CNRP blocked in N’west

Opposition leader Sam Rainsy will have to wait a little longer to visit the only province he hasn’t toured since his return from exile, as villagers and soldiers blocked his party from entering Oddar Meanchey’s Anlong Veng district, the last Khmer Rouge stronghold.

The Cambodia National Rescue Party was set to hold a public forum yesterday morning at the house of former district deputy governor Nhem En, who recently defected to the CNRP, but was stopped from doing so by authorities, En and local opposition officials said.

As Rainsy and his deputy, Kem Sokha, were travelling towards the Oddar Meanchey town, they heard the party was being blocked by soldiers and decided to turn back, Rainsy said.

The party has called off a further tour of the northwest planned for the next few days as a result of safety concerns.

Rainsy said the Interior Ministry told him that rogue members of the military were responsible.

“We have suspended [our tour], because these are so-called uncontrolled elements of the army. So we have talked with the Ministry of Interior, and they said they would do whatever is possible to ensure our liberty of movement. But they told us that those elements can’t be controlled,” he said.

The opposition believes this because “in that province, we saw police forces trying to ensure our freedom of movement and our safety, but those police forces were outnumbered by these army elements”.
A number of Interior Ministry officials could not be reached for comment.

A soldier deployed to the area where the CNRP was blocked told the Post on the condition of anonymity that he was part of a large number of soldiers in the area who had defected to the government in the late 1990s, benefited greatly, and did not want the opposition leaders to criticise the ruling party in the district.
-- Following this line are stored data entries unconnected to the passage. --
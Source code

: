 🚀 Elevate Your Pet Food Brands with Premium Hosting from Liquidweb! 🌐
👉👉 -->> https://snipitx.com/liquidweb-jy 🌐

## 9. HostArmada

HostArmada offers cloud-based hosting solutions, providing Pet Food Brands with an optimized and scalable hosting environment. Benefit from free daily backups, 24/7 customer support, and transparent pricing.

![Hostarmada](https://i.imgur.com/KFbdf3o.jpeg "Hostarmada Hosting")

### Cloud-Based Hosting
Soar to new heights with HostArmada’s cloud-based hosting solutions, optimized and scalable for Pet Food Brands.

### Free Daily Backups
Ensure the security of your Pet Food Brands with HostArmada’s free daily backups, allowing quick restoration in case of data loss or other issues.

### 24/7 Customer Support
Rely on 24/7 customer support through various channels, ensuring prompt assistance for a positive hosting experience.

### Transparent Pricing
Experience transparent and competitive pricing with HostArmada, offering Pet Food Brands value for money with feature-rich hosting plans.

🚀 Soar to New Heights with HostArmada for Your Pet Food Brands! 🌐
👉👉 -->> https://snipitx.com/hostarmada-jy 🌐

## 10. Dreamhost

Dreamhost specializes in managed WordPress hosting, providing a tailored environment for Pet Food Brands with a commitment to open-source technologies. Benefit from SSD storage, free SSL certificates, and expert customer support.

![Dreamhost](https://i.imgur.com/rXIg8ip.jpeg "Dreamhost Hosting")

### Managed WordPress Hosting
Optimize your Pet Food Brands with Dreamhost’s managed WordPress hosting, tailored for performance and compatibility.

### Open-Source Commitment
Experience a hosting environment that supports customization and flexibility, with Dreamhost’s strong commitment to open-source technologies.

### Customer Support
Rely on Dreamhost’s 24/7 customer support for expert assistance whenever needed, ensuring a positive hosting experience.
But according to the soldier, the wives and family members of many such troops were the ones who had gathered to block and protest the opposition party, while the soldiers were deployed to “keep order”.

According to En, Anlong Veng District Governor Yim Phanna and Anlong Veng commune chief Vong Pheak had refused him permission to hold a forum for about 2,000 opposition supporters at his home. En – who defected to the opposition last month – said it was politically motivated.

“When I had not joined the Cambodia National Rescue Party, I lived in harmony here, but after joining the CNRP, I have been intimidated and oppressed,” he said.

Phanna, the district governor, said the people of Anlong Veng clearly opposed the CNRP leaders visiting.

“Excellency Sam Rainsy does not need to come and stir up trouble here. People support the Royal government. They do not want [him] to do anything here,” he said.

The population of Anlong Veng – more than 40,000 – had received much since it became an “integration” area in the late-1990s, he said, and they were grateful to the CPP for it.

He added that soldiers had merely been deployed to keep order if clashes broke out.

Phanna also said he had only stopped En from holding a forum at his home because the house owner had complained that the rental contract was for a massage shop and guesthouse, not for political meetings.

According to CNRP lawmaker-elect Pol Ham, eight opposition officials had their phones confiscated by plainclothes soldiers yesterday.

“The individuals who took [our phones] were wearing plainclothes, but they had pistols at their waist,” he said.

Khamboly Dy of the Documentation Centre of Cambodia said the people of Anlong Veng had faced harsh conditions in the last years of the Khmer Rouge and are fiercely loyal to the CPP, thanks to the benefits that integration brought.

“Hun Sen’s win-win policy was a strategic measure that touched directly on the heart of the Anlong Veng’s residents and many other former KR soldiers and their families in other strongholds,” he said, referring to the strategy for bringing Khmer Rouge soldiers into the fold.

The CPP took nearly 60 per cent of the vote in Oddar Meanchey in last year’s election, along with its sole parliamentary seat. But according to Rainsy, the fact the opposition managed to garner “about 20,000 voters” despite irregularities shows the opposition has a local support base.

The CNRP will hold a press conference today in Phnom Penh to discuss yesterday’s incident.